Therapeutic efficacy of IRnR‐40 in vitro. a) Cell viability of L02 and RASF cells treated with IRnR‐40 at different concentrations for 24 h. b) Microscopic NIR‐II FL images of L02 and RASF cells treated with IRnR‐40 for 0, 1, 2, and 4 h. Scale bar: 100 µm. c) The morphological study of cell apoptosis using AO/EB staining. Scale bar: 100 µm. d) The fluorescence images of intracellular total ROS obtained by DCFH‐DA staining, mitochondrial membrane potential (MMP) by JC‐1 staining, and DSBs by γ‐H2AX immunofluorescence following various treatments.

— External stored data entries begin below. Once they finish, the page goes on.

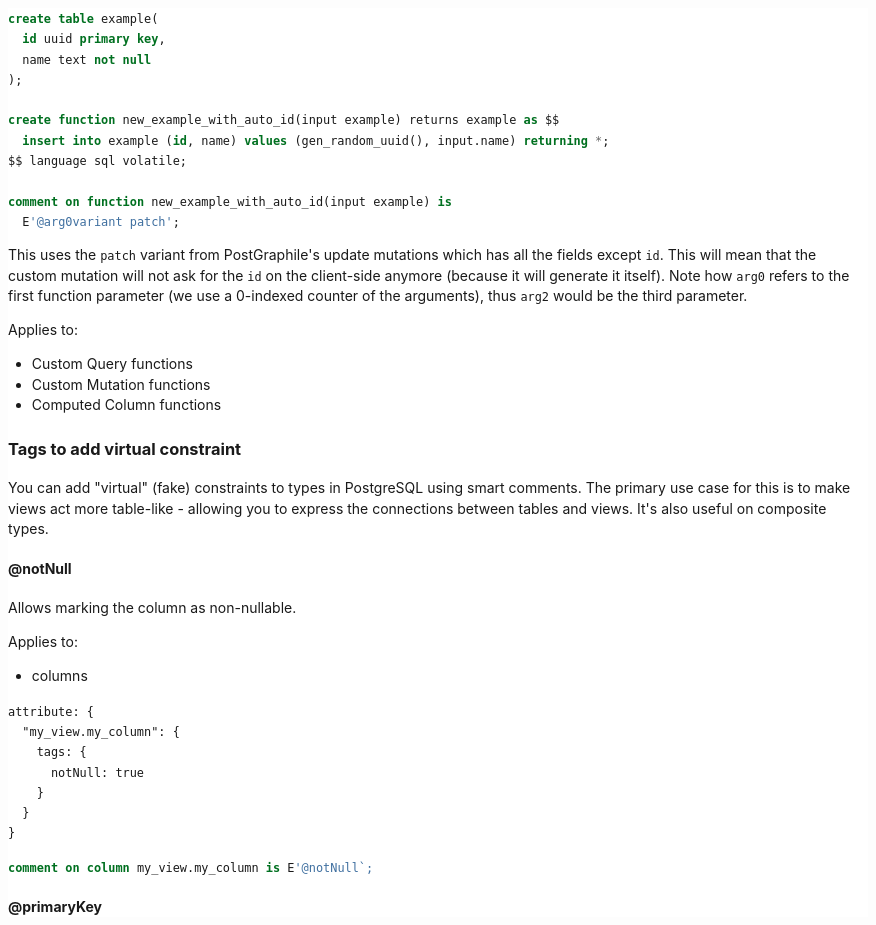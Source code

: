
 ```sql
create table example(
  id uuid primary key,
  name text not null
);

create function new_example_with_auto_id(input example) returns example as $$
  insert into example (id, name) values (gen_random_uuid(), input.name) returning *;
$$ language sql volatile;

comment on function new_example_with_auto_id(input example) is
  E'@arg0variant patch';
```

This uses the `patch` variant from PostGraphile's update mutations which has all
the fields except `id`. This will mean that the custom mutation will not ask for
the `id` on the client-side anymore (because it will generate it itself). Note
how `arg0` refers to the first function parameter (we use a 0-indexed counter of
the arguments), thus `arg2` would be the third parameter.

Applies to:

- Custom Query functions
- Custom Mutation functions
- Computed Column functions

### Tags to add virtual constraint

You can add "virtual" (fake) constraints to types in PostgreSQL using smart
comments. The primary use case for this is to make views act more table-like -
allowing you to express the connections between tables and views. It's also
useful on composite types.

#### @notNull

Allows marking the column as non-nullable.

Applies to:

- columns

```json5
attribute: {
  "my_view.my_column": {
    tags: {
      notNull: true
    }
  }
}
```

```sql
comment on column my_view.my_column is E'@notNull`;
```

#### @primaryKey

Scale bar: 100 µm. Quantitation of ROS, JC‐1 aggregate (red)/JC‐1 monomer (green) fluorescence intensity, and the percentage of cells with >5 γ‐H2AX‐labeled foci. e) The level of γ‐H2AX protein expression in RASF cells assessed by western blot assay. The gray density scanning analysis of γ‐H2AX protein. f) Schematic illustration of RASF cells treated with IRnR‐40 plus RT and the related apoptosis pathway. g) Western blot analysis of the proteins involved in apoptosis in RASF cells. h) Flow cytometry detection of apoptotic cells and the proportion of early and late apoptosis cells. Mean ± SD (n = 3). ^* p < 0.05, ^** p < 0.01, ^*** p < 0.001. Student's t‐test.